Sport-Updates

1 1/2 Monate Yoga – erstes Zwischenfazit

Hallo ihr Lieben!

Der Frühling lässt noch immer auf sich warten, die Kälte hält sich hartnäckig. Umso lieber würde man den Tag nur auf der Couch verbringen, aber ich gehe trotzdem aktuell täglich raus, um eine kleine oder auch große Runde zu laufen und ein wenig Sonnenlicht abzubekommen. Außerdem muss meine Lunge wieder fit werden und das schaffe ich nur mit moderatem Training. Aus diesem Grund habe ich Anfang März bei meiner Kollegin mit Yoga angefangen. Sie bietet es als Kurs über Zoom an, was perfekt ist. So kann ich mich anstrengen, ohne mich die ganze Zeit beobachtet zu fühlen und erstmal an die Übungen gewöhnen.

Aller Anfang ist schwer

Angefangen habe ich mit Yoga, um meine Leistungsfähigkeit nach meiner überstandenen Corona-Infektion und den ganzen Langzeitfolgen wieder zu steigern. Da Yoga sich sehr auf den Atem konzentriert, ist das einfach perfekt. Die erste Yogastunde war allerdings ernüchternd. Ich hab gerade mal 15 Minuten am Stück durchgehalten, danach hab ich immer nur kurz mal mitgemacht. Das war eine Kombination aus bisherige Unkenntnis der Abläufe (wobei mir meine Kollegin diese wirklich gut erklärt hat während der Stunde) und schlechter Kondition.

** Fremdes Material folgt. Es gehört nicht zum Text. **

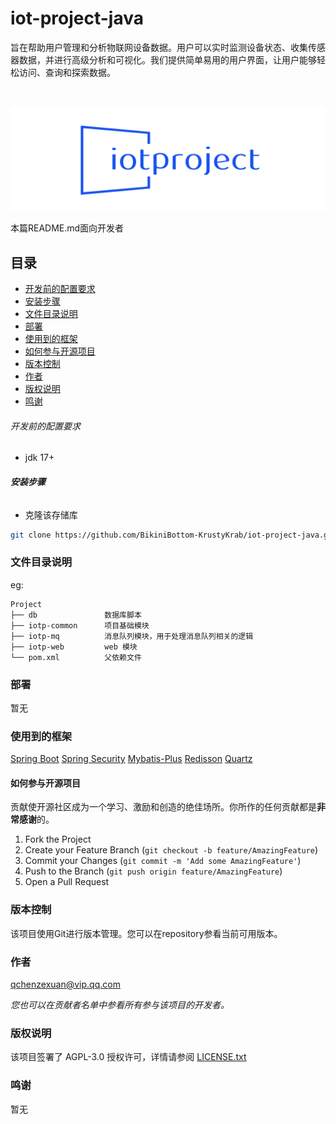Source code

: # iot-project-java

旨在帮助用户管理和分析物联网设备数据。用户可以实时监测设备状态、收集传感器数据，并进行高级分析和可视化。我们提供简单易用的用户界面，让用户能够轻松访问、查询和探索数据。

<!-- PROJECT SHIELDS -->

<!-- PROJECT LOGO -->
<br />

<p align="center">
  <a href="https://github.com/shaojintian/Best_README_template/">
    <img src="images/logo.png" alt="Logo">
  </a>
</p>


本篇README.md面向开发者

## 目录

- [开发前的配置要求](#开发前的配置要求)
- [安装步骤](#安装步骤)
- [文件目录说明](#文件目录说明)
- [部署](#部署)
- [使用到的框架](#使用到的框架)
- [如何参与开源项目](#如何参与开源项目)
- [版本控制](#版本控制)
- [作者](#作者)
- [版权说明](#版权说明)
- [鸣谢](#鸣谢)

###### 开发前的配置要求

- jdk 17+

###### **安装步骤**

- 克隆该存储库

```sh
git clone https://github.com/BikiniBottom-KrustyKrab/iot-project-java.git
```

### 文件目录说明

eg:

```
Project
├── db               数据库脚本
├── iotp-common      项目基础模块
├── iotp-mq          消息队列模块，用于处理消息队列相关的逻辑
├── iotp-web         web 模块
└── pom.xml          父依赖文件

```

### 部署

暂无

### 使用到的框架

[Spring Boot](https://spring.io/projects/spring-boot)
[Spring Security](https://spring.io/projects/spring-security)
[Mybatis-Plus](https://baomidou.com/)
[Redisson](https://github.com/redisson/redisson)
[Quartz](https://www.quartz-scheduler.org/)

#### 如何参与开源项目

贡献使开源社区成为一个学习、激励和创造的绝佳场所。你所作的任何贡献都是**非常感谢**的。

1. Fork the Project
2. Create your Feature Branch (`git checkout -b feature/AmazingFeature`)
3. Commit your Changes (`git commit -m 'Add some AmazingFeature'`)
4. Push to the Branch (`git push origin feature/AmazingFeature`)
5. Open a Pull Request

### 版本控制

该项目使用Git进行版本管理。您可以在repository参看当前可用版本。

### 作者

qchenzexuan@vip.qq.com

*您也可以在贡献者名单中参看所有参与该项目的开发者。*

### 版权说明

该项目签署了 AGPL-3.0
授权许可，详情请参阅 [LICENSE.txt](https://github.com/BikiniBottom-KrustyKrab/iot-project-java/blob/main/LICENSE)

### 鸣谢

暂无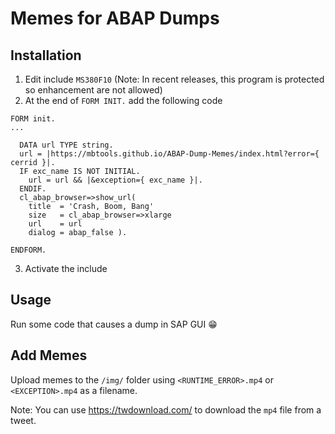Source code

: # Memes for ABAP Dumps

## Installation

1. Edit include `MS380F10` (Note: In recent releases, this program is protected so enhancement are not allowed)
2. At the end of `FORM INIT.` add the following code

```abap
FORM init.
...

  DATA url TYPE string.
  url = |https://mbtools.github.io/ABAP-Dump-Memes/index.html?error={ cerrid }|.
  IF exc_name IS NOT INITIAL.
    url = url && |&exception={ exc_name }|.
  ENDIF.
  cl_abap_browser=>show_url(
    title  = 'Crash, Boom, Bang'
    size   = cl_abap_browser=>xlarge
    url    = url
    dialog = abap_false ).
  
ENDFORM.
```

3. Activate the include

## Usage

Run some code that causes a dump in SAP GUI 😁

## Add Memes

Upload memes to the `/img/` folder using `<RUNTIME_ERROR>.mp4` or `<EXCEPTION>.mp4` as a filename.

Note: You can use https://twdownload.com/ to download the `mp4` file from a tweet.
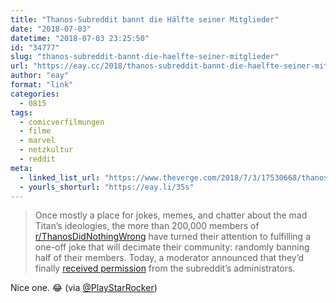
 ```yaml
---
title: "Thanos-Subreddit bannt die Hälfte seiner Mitglieder"
date: "2018-07-03"
datetime: "2018-07-03 23:25:50"
id: "34777"
slug: "thanos-subreddit-bannt-die-haelfte-seiner-mitglieder"
url: "https://eay.cc/2018/thanos-subreddit-bannt-die-haelfte-seiner-mitglieder/"
author: "eay"
format: "link"
categories:
  - 0815
tags:
  - comicverfilmungen
  - filme
  - marvel
  - netzkultur
  - reddit
meta:
  - linked_list_url: "https://www.theverge.com/2018/7/3/17530668/thanos-subreddit-avengers-infinity-war"
  - yourls_shorturl: "https://eay.li/35s"
---
```


> Once mostly a place for jokes, memes, and chatter about the mad Titan’s ideologies, the more than 200,000 members of [r/ThanosDidNothingWrong](https://www.reddit.com/r/thanosdidnothingwrong/) have turned their attention to fulfilling a one-off joke that will decimate their community: randomly banning half of their members. Today, a moderator announced that they’d finally [received permission](https://www.reddit.com/user/The-Jedi-Apprentice/comments/8vtlhi/hey_everyone_im_here_to_tell_you_all_some_good/?st=JJ6798X5&sh=a22bf362) from the subreddit’s administrators.

Nice one. 😂 (via [@PlayStarRocker](https://twitter.com/PlayStarRocker))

Bereits bei der zweiten Stunde eine Woche später konnte ich diese aber verbessern. Die Abläufe liefen auch besser, allerdings waren es nur 30 Minuten, die ich am Stück schaffte. Danach wieder nur kurz mitgemacht mit Pausen. Aber immerhin eine Verbesserung, die sich sehen lassen kann.

Der Muskelkater danach ist immer wieder bittersüß. Ich mag das Gefühl ja, denn es zeigt mir, dass ich etwas getan habe, an meine Grenzen ging und sich etwas tut.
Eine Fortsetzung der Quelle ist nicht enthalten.